The overarching goal of the proposed research program is to address these limitations by combining molecular modeling, machine leaning and evolutionary computing. By combing these tools, I plan to develop more accurate and transferable force fields for a wide range of soft materials, including polymers, small organic molecules, colloids; discover their hitherto unknown structure-property relationship; and accelerate materials design. By integrating data science and first principle calculations, my goal is to address some of the open questions of soft matters – such as the non-universal growth of relaxation time upon cooling a material, the interrelationship between ion conductivity, modulus and glass formation behavior of ionic liquids, and the universal relationship between the structural order parameters and governing forces of a molecular assembly process. Addressing these questions are crucial for many future technologies, such as safer battery with high energy density and longer durability; capsule that prevents drugs from unwanted release and degradation caused by temperature variation; membrane that pulls salts out of sea water rapidly; flexible smart phone that can be wrapped around human’s wrist; and coating that prevents roads and bridges from corrosion. The vision of the proposed program is, therefore, to address above challenging problems and establish new materials design rules by building large amount of accurate homogeneous structure property data; use artificial intelligence (AI) and machine learning to understand their interrelationship; and employ evolutionary algorithms for efficient screening and discovering new structures and properties. This way, the proposed research program aims to push the frontier of materials research towards more predictive designing and phenomenological modeling.

With successful implementation of this program, I hope to study complex physical science problems and attract external funding. I am confident that this research program will lead to the development of useful design rules for flexible electronics; polyelectrolytes for energy storage application; and nanostructure materials for gas storage, water purification and many other applications.
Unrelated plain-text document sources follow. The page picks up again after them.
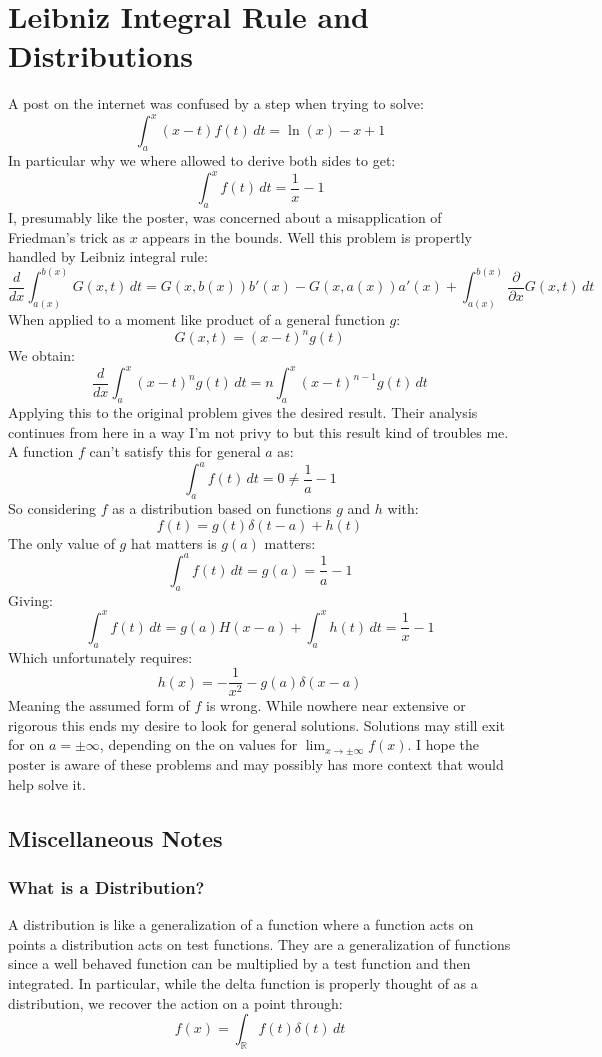 
\section{Leibniz Integral Rule and Distributions}
A post on the internet was confused by a step when trying to solve:
\[\int_a^x(x-t)f(t)\,dt = \ln(x)-x+1\]
In particular why we where allowed to derive both sides to get:
\[\int_a^xf(t)\,dt = \frac{1}{x}-1\]
I, presumably like the poster, was concerned about a misapplication of Friedman's trick as $x$ appears in the bounds.
Well this problem is propertly handled by Leibniz integral rule:
\[\frac{d}{d x}\int_{a(x)}^{b(x)}G(x,t)\,dt=G(x,b(x))b'(x)-G(x,a(x))a'(x)+\int_{a(x)}^{b(x)}\frac{\partial}{\partial x}G(x,t)\,dt\]
When applied to a moment like product of a general function $g$:
\[G(x,t)=(x-t)^ng(t)\]
We obtain:
\[\frac{d}{dx}\int_a^x(x-t)^ng(t)\,dt = n\int_a^x(x-t)^{n-1}g(t)\,dt\]
Applying this to the original problem gives the desired result.
Their analysis continues from here in a way I'm not privy to but this result kind of troubles me.
A function $f$ can't satisfy this for general $a$ as:
\[\int_a^af(t)\,dt = 0 \neq \frac{1}{a}-1\]
So considering $f$ as a distribution based on functions $g$ and $h$ with:
\[f(t) = g(t)\delta(t-a)+h(t)\]
The only value of $g$ hat matters is $g(a)$ matters:
\[\int_a^af(t)\,dt = g(a) = \frac{1}{a}-1\]
Giving:
\[\int_a^xf(t)\,dt = g(a)H(x-a) + \int_a^xh(t)\,dt = \frac{1}{x}-1\]
Which unfortunately requires:
\[h(x) = -\frac{1}{x^2}-g(a)\delta(x-a)\]
Meaning the assumed form of $f$ is wrong.
While nowhere near extensive or rigorous this ends my desire to look for general solutions.
Solutions may still exit for on $a=\pm\infty$,
depending on the on values for $\lim_{x\rightarrow\pm\infty}f(x)$.
I hope the poster is aware of these problems and may possibly has more context that would help solve it.

\subsection{Miscellaneous Notes}
\subsubsection{What is a Distribution?}
A distribution is like a generalization of a function where a function acts on points a distribution acts on test functions.
They are a generalization of functions since a well behaved function can be multiplied by a test function and then integrated.
In particular,
while the delta function is properly thought of as a distribution,
we recover the action on a point through:
\[f(x) = \int_\mathbb{R}f(t)\delta(t)\,dt\]

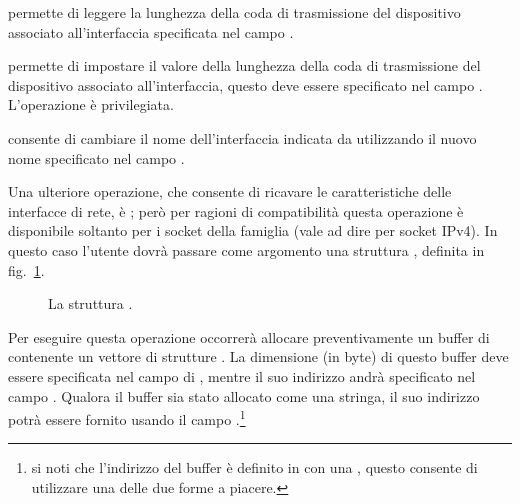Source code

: \begin{basedescript}{\desclabelwidth{1.5cm}\desclabelstyle{\nextlinelabel}}
\item[\constd{SIOCGIFTXQLEN}] permette di leggere la lunghezza della coda di
  trasmissione del dispositivo associato all'interfaccia specificata nel campo
  .

\item[\constd{SIOCSIFTXQLEN}] permette di impostare il valore della lunghezza
  della coda di trasmissione del dispositivo associato all'interfaccia, questo
  deve essere specificato nel campo . L'operazione è
  privilegiata. 

\item[\constd{SIOCSIFNAME}] consente di cambiare il nome dell'interfaccia
  indicata da  utilizzando il nuovo nome specificato nel campo
  .

\end{basedescript}



Una ulteriore operazione, che consente di ricavare le caratteristiche delle
interfacce di rete, è ; però per ragioni di compatibilità
questa operazione è disponibile soltanto per i socket della famiglia
 (vale ad dire per socket IPv4). In questo caso l'utente dovrà
passare come argomento una struttura , definita in
fig.~\ref{fig:netdevice_ifconf_struct}.

\begin{figure}[!htb]
  \footnotesize \centering
  \begin{minipage}[c]{0.80\textwidth}
  \end{minipage}
  \caption{La struttura .}
  \label{fig:netdevice_ifconf_struct}
\end{figure}

Per eseguire questa operazione occorrerà allocare preventivamente un buffer di
contenente un vettore di strutture . La dimensione (in byte) di
questo buffer deve essere specificata nel campo  di
, mentre il suo indirizzo andrà specificato nel campo
. Qualora il buffer sia stato allocato come una stringa, il suo
indirizzo potrà essere fornito usando il campo .\footnote{si
  noti che l'indirizzo del buffer è definito in  con una
  , questo consente di utilizzare una delle due forme a piacere.}

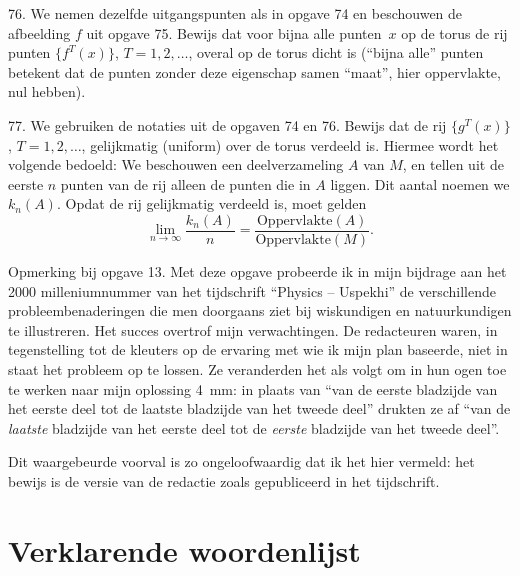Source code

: \begin{problem}{76.}
	We nemen dezelfde uitgangspunten als in opgave 74 en beschou\-wen de afbeelding $f$ uit opgave 75. Bewijs dat voor bijna alle punten~$x$ op de torus de rij punten $\{f^T (x)\}$, $T=1,2,\dotsc$, overal op de torus dicht is (\enquote{bijna alle} punten betekent dat de punten zonder deze eigen\-schap samen \enquote{maat}, hier oppervlakte, nul hebben).
\end{problem}

\begin{problem}{77.}
	We gebruiken de notaties uit de opgaven 74 en 76. Bewijs dat de rij $\{g^T (x)\}$, $T=1,2,\dotsc$, gelijkmatig (uniform) over de torus verdeeld is. Hiermee wordt het volgende bedoeld: We beschouwen een deelverzameling $A$ van $M$, en tellen uit de eerste $n$ punten van de rij alleen de punten die in $A$ liggen. Dit aantal noemen we $k_n(A)$. Opdat de rij gelijkmatig verdeeld is, moet gelden
	\begin{equation*}
		\lim_{n \to \infty} \frac{k_n(A)}{n}=\frac{{\text{Oppervlakte}} (A)}{{\text{Oppervlakte}} (M)}.
	\end{equation*}
\end{problem}

\vfill

\begin{note}{Opmerking bij opgave 13.}
	Met deze opgave probeerde ik in mijn bijdrage aan het 2000 milleniumnummer van het tijdschrift \enquote{Physics -- Uspekhi} de verschillende probleembenaderingen die men doorgaans ziet bij wiskundigen en natuurkundigen te illustreren. Het succes over\-trof mijn verwachtingen. De redacteuren waren, in tegenstelling tot de kleuters op de ervaring met wie ik mijn plan baseerde, niet in staat het probleem op te lossen. Ze veranderden het als volgt om in hun ogen toe te werken naar mijn oplossing \SI{4}{\mm}: in plaats van \enquote{van de eerste bladzijde van het eerste deel tot de laatste bladzijde van het tweede deel} drukten ze af \enquote{van de \emph{laatste} bladzijde van het eerste deel tot de \emph{eerste} bladzijde van het tweede deel}.

	Dit waargebeurde voorval is zo ongeloofwaardig dat ik het hier vermeld: het bewijs is de versie van de redactie zoals gepubliceerd in het tijdschrift.
\end{note}

\clearpage

\section*{Verklarende woordenlijst}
In this program, students will be trained in statistical mechanics, wide range of machine learning approaches and artificial intelligence, and their applications in chemical engineering and materials science.

Selected Publications

(Published: 15, Under review: 3, Under preparation: 4, *Correspond Author)

  1. Patra T K, Chan H, Podsiadlo P, Shevchenko E V, Sankaranarayanan S KRS, Narayanan B, Ligand dynamics control structure, elasticity, and high-pressure behavior of nanoparticles supercrystals, Nanoscale 11, 10655 (2019)
  2. Hung J, Patra T K, Meenakshisundaram V, Mangalara J H and Simmons D S, Universal localization transition underlying glass formation: insights from efficient molecular dynamics simulations of diverse supercooled liquids, Soft Matter 15, 1223 (2019)
  3. Patra T K, Zhang F, Schulman D; Chan H, Cherukara M, Terrones M; Das S, Narayanan B, Sankaranarayanan S KRS, Defect dynamics in 2D materials probed by combining machine learning, molecular simulation and high- resolution microscopy, ACS Nano 12, 8006 (2018)
  4. Cheng Y, Yang J, Hung H, Patra T K*, and Simmons D S, Design rules for highly conductive polymeric ionic liquids from molecular dynamics simulations, Macromolecules 51, 6630 (2018)
  5. Patra T K, Meenakshisundaram V, Hung J, and Simmons D S, Neural network biased genetic algorithm for materials design: Evolutionary algorithms that learn, ACS Combinatorial Science 19, 96 (2017)
  6. Patra T K and Singh J K, Polymer directed aggregation and dispersion of anisotropic nanoparticles, Soft Matter 10, 1823 (2014)
  7. Patra T K and Singh J K, Coarse-grained molecular dynamics simulations of nanoparticle-polymer melts: Dispersion vs. Agglomeration, Journal of Chemical Physics 138, 144901 (2013)
  8. Patra T K, Hens A, Singh JK, Vapor-liquid phase coexistence and transport properties of two dimensional oligomers, Journal of Chemical Physics 137, 084701 (2012)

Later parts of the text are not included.